4.4.3 Le Risk Adjusted Performance 92-

Nel valutare un fondo di investimento, alla luce di quanto spiegato, è necessario quindi considerare tanto il rendimento quanto il rischio. La dottrina ha fornito nel tempo diverse metodologie che possono essere utilizzate per il calcolo delle performance di un fondo d’investimento; quelle che verranno analizzate di seguito rientrano tra le misure di performance aggiustate per il rischio, ovvero quelle denominate risk-adjusted performance (RAP).

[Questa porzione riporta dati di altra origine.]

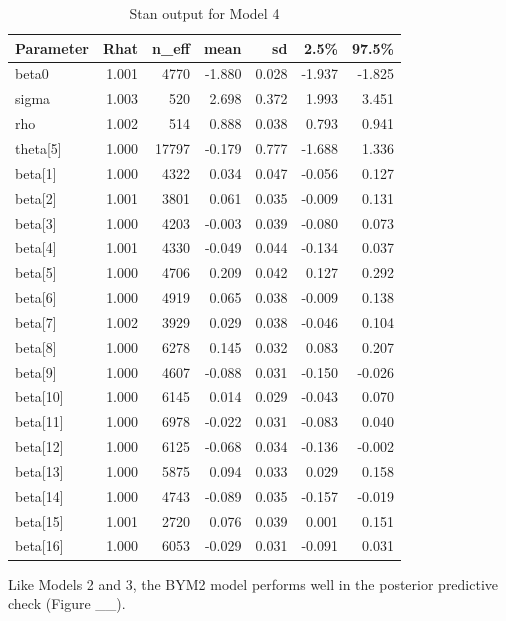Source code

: \documentclass[]{article}
\begin{document}
\begin{table}[ht]
\centering
\begin{tabular}{lrrrrrr}
  \toprule
Parameter & Rhat & n\_eff & mean & sd & 2.5\% & 97.5\% \\ 
  \midrule
beta0 & 1.001 & 4770 & -1.880 & 0.028 & -1.937 & -1.825 \\ 
  sigma & 1.003 &  520 & 2.698 & 0.372 & 1.993 & 3.451 \\ 
  rho & 1.002 &  514 & 0.888 & 0.038 & 0.793 & 0.941 \\ 
  theta[5] & 1.000 & 17797 & -0.179 & 0.777 & -1.688 & 1.336 \\ 
  beta[1] & 1.000 & 4322 & 0.034 & 0.047 & -0.056 & 0.127 \\ 
  beta[2] & 1.001 & 3801 & 0.061 & 0.035 & -0.009 & 0.131 \\ 
  beta[3] & 1.000 & 4203 & -0.003 & 0.039 & -0.080 & 0.073 \\ 
  beta[4] & 1.001 & 4330 & -0.049 & 0.044 & -0.134 & 0.037 \\ 
  beta[5] & 1.000 & 4706 & 0.209 & 0.042 & 0.127 & 0.292 \\ 
  beta[6] & 1.000 & 4919 & 0.065 & 0.038 & -0.009 & 0.138 \\ 
  beta[7] & 1.002 & 3929 & 0.029 & 0.038 & -0.046 & 0.104 \\ 
  beta[8] & 1.000 & 6278 & 0.145 & 0.032 & 0.083 & 0.207 \\ 
  beta[9] & 1.000 & 4607 & -0.088 & 0.031 & -0.150 & -0.026 \\ 
  beta[10] & 1.000 & 6145 & 0.014 & 0.029 & -0.043 & 0.070 \\ 
  beta[11] & 1.000 & 6978 & -0.022 & 0.031 & -0.083 & 0.040 \\ 
  beta[12] & 1.000 & 6125 & -0.068 & 0.034 & -0.136 & -0.002 \\ 
  beta[13] & 1.000 & 5875 & 0.094 & 0.033 & 0.029 & 0.158 \\ 
  beta[14] & 1.000 & 4743 & -0.089 & 0.035 & -0.157 & -0.019 \\ 
  beta[15] & 1.001 & 2720 & 0.076 & 0.039 & 0.001 & 0.151 \\ 
  beta[16] & 1.000 & 6053 & -0.029 & 0.031 & -0.091 & 0.031 \\ 
   \bottomrule
\end{tabular}
\caption{Stan output for Model 4} 
\end{table}

Like Models 2 and 3, the BYM2 model performs well in the posterior
predictive check (Figure \_\_).
\end{document}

La particolarità di queste misure è che consentono di analizzare se il gestore sia riuscito a raggiungere risultati che sono ottimali nell’ambito del trade-off rischio-rendimento, dato che rettificano la redditività del prodotto gestito in base al suo livello di rischio (rappresentato dalla deviazione standard o dal beta). Attraverso l’utilizzo delle misure RAP il confronto tra i vari prodotti risulta semplificato, dato che tutta l’informazione necessaria a valutare in base al trade-off rendimento-rischio il fondo d‘investimento è racchiusa in un numero; il fondo con la misura RAP più elevata risulta migliore, dato che si è collocato sulla migliore posizione nell’ambito della relazione esistente tra rendimento e rischio.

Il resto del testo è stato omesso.